Valentina miró a Juliana suavemente, y esta le guiñó un ojo. El periodista agradeció, contento por haber conseguido la exclusiva, y les deseó el mayor de los éxitos en su relación.

La noche continuó, y Valentina notó lo agotada que estaba Juliana. Los días anteriores apenas había dormido, dedicándose por completo a diseñar su vestido. Alegaba que debía lucirlo a la perfección para promover su marca. Con ese pensamiento en mente, Valentina la rodeó por la cintura con un brazo, un gesto común entre ellas, y se inclinó para susurrarle al oído:

—¿Estás bien? Podemos irnos ya si quieres.

Valentina sabía que era un evento importante para ambas, pero Juliana siempre sería su prioridad número uno.

—Estoy bien, solo un poco cansada. Quedemonos un poco más. Quiero asegurarme de que este vestido me consiga buenos contratos —respondió Juliana, recostándose ligeramente contra Valentina y sonriendo.

—Estoy segura de que tienes a casi todo el salón encantado. Te ves hermosísima, Juls —dijo Valentina con una sonrisa.

El cumplido provocó una risita en Juliana, quien colocó una mano sobre la de Valentina.

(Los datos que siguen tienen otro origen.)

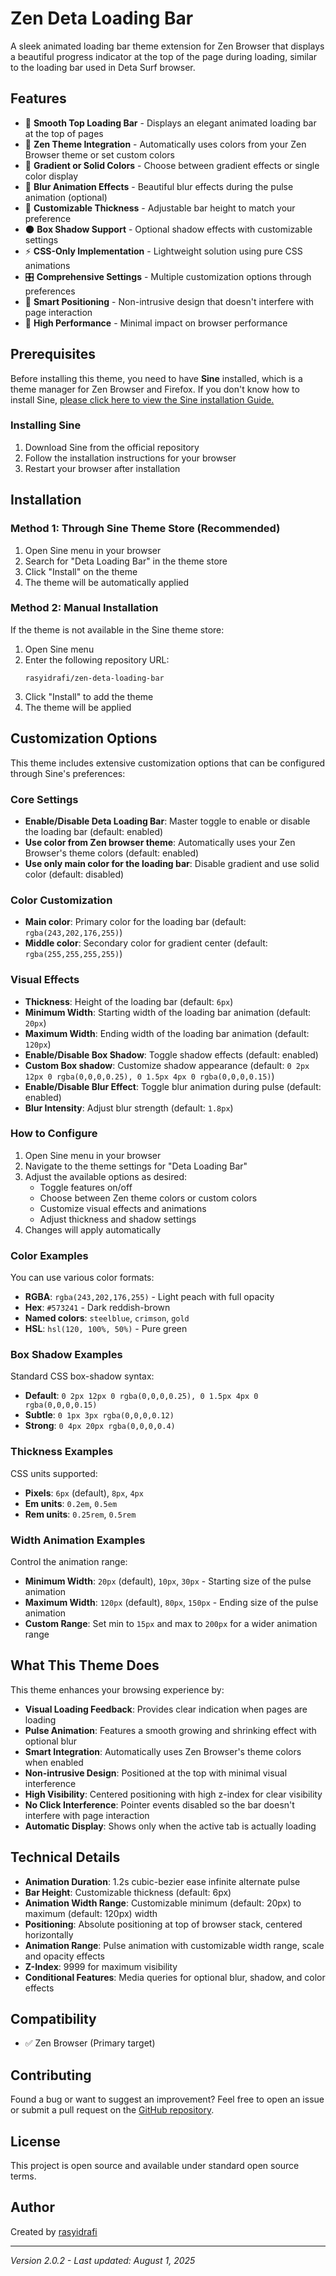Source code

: # Zen Deta Loading Bar

A sleek animated loading bar theme extension for Zen Browser that displays a beautiful progress indicator at the top of the page during loading, similar to the loading bar used in Deta Surf browser.

## Features

- 🎯 **Smooth Top Loading Bar** - Displays an elegant animated loading bar at the top of pages
- 🎨 **Zen Theme Integration** - Automatically uses colors from your Zen Browser theme or set custom colors
- 🌈 **Gradient or Solid Colors** - Choose between gradient effects or single color display
- 💫 **Blur Animation Effects** - Beautiful blur effects during the pulse animation (optional)
- 📐 **Customizable Thickness** - Adjustable bar height to match your preference
- 🌑 **Box Shadow Support** - Optional shadow effects with customizable settings
- ⚡ **CSS-Only Implementation** - Lightweight solution using pure CSS animations
- 🎛️ **Comprehensive Settings** - Multiple customization options through preferences
- 📏 **Smart Positioning** - Non-intrusive design that doesn't interfere with page interaction
- 💨 **High Performance** - Minimal impact on browser performance

## Prerequisites

Before installing this theme, you need to have **Sine** installed, which is a theme manager for Zen Browser and Firefox. If you don't know how to install Sine, [please click here to view the Sine installation Guide.](https://github.com/CosmoCreeper/Sine#%EF%B8%8F-installation)

### Installing Sine

1. Download Sine from the official repository
2. Follow the installation instructions for your browser
3. Restart your browser after installation

## Installation

### Method 1: Through Sine Theme Store (Recommended)

1. Open Sine menu in your browser
2. Search for "Deta Loading Bar" in the theme store
3. Click "Install" on the theme
4. The theme will be automatically applied

### Method 2: Manual Installation

If the theme is not available in the Sine theme store:

1. Open Sine menu
2. Enter the following repository URL:
   ```
   rasyidrafi/zen-deta-loading-bar
   ```
3. Click "Install" to add the theme
4. The theme will be applied

## Customization Options

This theme includes extensive customization options that can be configured through Sine's preferences:

### Core Settings

- **Enable/Disable Deta Loading Bar**: Master toggle to enable or disable the loading bar (default: enabled)
- **Use color from Zen browser theme**: Automatically uses your Zen Browser's theme colors (default: enabled)
- **Use only main color for the loading bar**: Disable gradient and use solid color (default: disabled)

### Color Customization

- **Main color**: Primary color for the loading bar (default: `rgba(243,202,176,255)`)
- **Middle color**: Secondary color for gradient center (default: `rgba(255,255,255,255)`)

### Visual Effects

- **Thickness**: Height of the loading bar (default: `6px`)
- **Minimum Width**: Starting width of the loading bar animation (default: `20px`)
- **Maximum Width**: Ending width of the loading bar animation (default: `120px`)
- **Enable/Disable Box Shadow**: Toggle shadow effects (default: enabled)
- **Custom Box shadow**: Customize shadow appearance (default: `0 2px 12px 0 rgba(0,0,0,0.25), 0 1.5px 4px 0 rgba(0,0,0,0.15)`)
- **Enable/Disable Blur Effect**: Toggle blur animation during pulse (default: enabled)
- **Blur Intensity**: Adjust blur strength (default: `1.8px`)

### How to Configure

1. Open Sine menu in your browser
2. Navigate to the theme settings for "Deta Loading Bar"
3. Adjust the available options as desired:
   - Toggle features on/off
   - Choose between Zen theme colors or custom colors
   - Customize visual effects and animations
   - Adjust thickness and shadow settings
4. Changes will apply automatically

### Color Examples

You can use various color formats:
- **RGBA**: `rgba(243,202,176,255)` - Light peach with full opacity
- **Hex**: `#573241` - Dark reddish-brown
- **Named colors**: `steelblue`, `crimson`, `gold`
- **HSL**: `hsl(120, 100%, 50%)` - Pure green

### Box Shadow Examples

Standard CSS box-shadow syntax:
- **Default**: `0 2px 12px 0 rgba(0,0,0,0.25), 0 1.5px 4px 0 rgba(0,0,0,0.15)`
- **Subtle**: `0 1px 3px rgba(0,0,0,0.12)`
- **Strong**: `0 4px 20px rgba(0,0,0,0.4)`

### Thickness Examples

CSS units supported:
- **Pixels**: `6px` (default), `8px`, `4px`
- **Em units**: `0.2em`, `0.5em`
- **Rem units**: `0.25rem`, `0.5rem`

### Width Animation Examples

Control the animation range:
- **Minimum Width**: `20px` (default), `10px`, `30px` - Starting size of the pulse animation
- **Maximum Width**: `120px` (default), `80px`, `150px` - Ending size of the pulse animation
- **Custom Range**: Set min to `15px` and max to `200px` for a wider animation range

## What This Theme Does

This theme enhances your browsing experience by:

- **Visual Loading Feedback**: Provides clear indication when pages are loading
- **Pulse Animation**: Features a smooth growing and shrinking effect with optional blur
- **Smart Integration**: Automatically uses Zen Browser's theme colors when enabled
- **Non-intrusive Design**: Positioned at the top with minimal visual interference
- **High Visibility**: Centered positioning with high z-index for clear visibility
- **No Click Interference**: Pointer events disabled so the bar doesn't interfere with page interaction
- **Automatic Display**: Shows only when the active tab is actually loading

## Technical Details

- **Animation Duration**: 1.2s cubic-bezier ease infinite alternate pulse
- **Bar Height**: Customizable thickness (default: 6px)
- **Animation Width Range**: Customizable minimum (default: 20px) to maximum (default: 120px) width
- **Positioning**: Absolute positioning at top of browser stack, centered horizontally
- **Animation Range**: Pulse animation with customizable width range, scale and opacity effects
- **Z-Index**: 9999 for maximum visibility
- **Conditional Features**: Media queries for optional blur, shadow, and color effects

## Compatibility

- ✅ Zen Browser (Primary target)

## Contributing

Found a bug or want to suggest an improvement? Feel free to open an issue or submit a pull request on the [GitHub repository](https://github.com/rasyidrafi/zen-deta-loading-bar/).

## License

This project is open source and available under standard open source terms.

## Author

Created by [rasyidrafi](https://github.com/rasyidrafi)

---

*Version 2.0.2 - Last updated: August 1, 2025*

—Tú tampoco estás nada mal, Carvajal. Tienes suerte de tenerme como tu asesora de imagen gratuita.

Valentina rió y, en un gesto cargado de cariño, rozó suavemente su nariz contra el cabello de Juliana.

—Tienes toda la razón. Si no fuera por ti, sería un desastre total.

De repente, un destello de una cámara las interrumpió. Ambas miraron al frente, sorprendidas. Juliana giró hacia Valentina, observándola directamente a los ojos.

—Vaya, estás en todo, ¿eh? Eres un genio —dijo Juliana antes de sonreír. Luego añadió—: Voy por champán.

Sin esperar respuesta, Juliana se retiró con calma, mientras Valentina apenas podía soltar un suspiro. Ni siquiera había notado que había una cámara en ese lugar.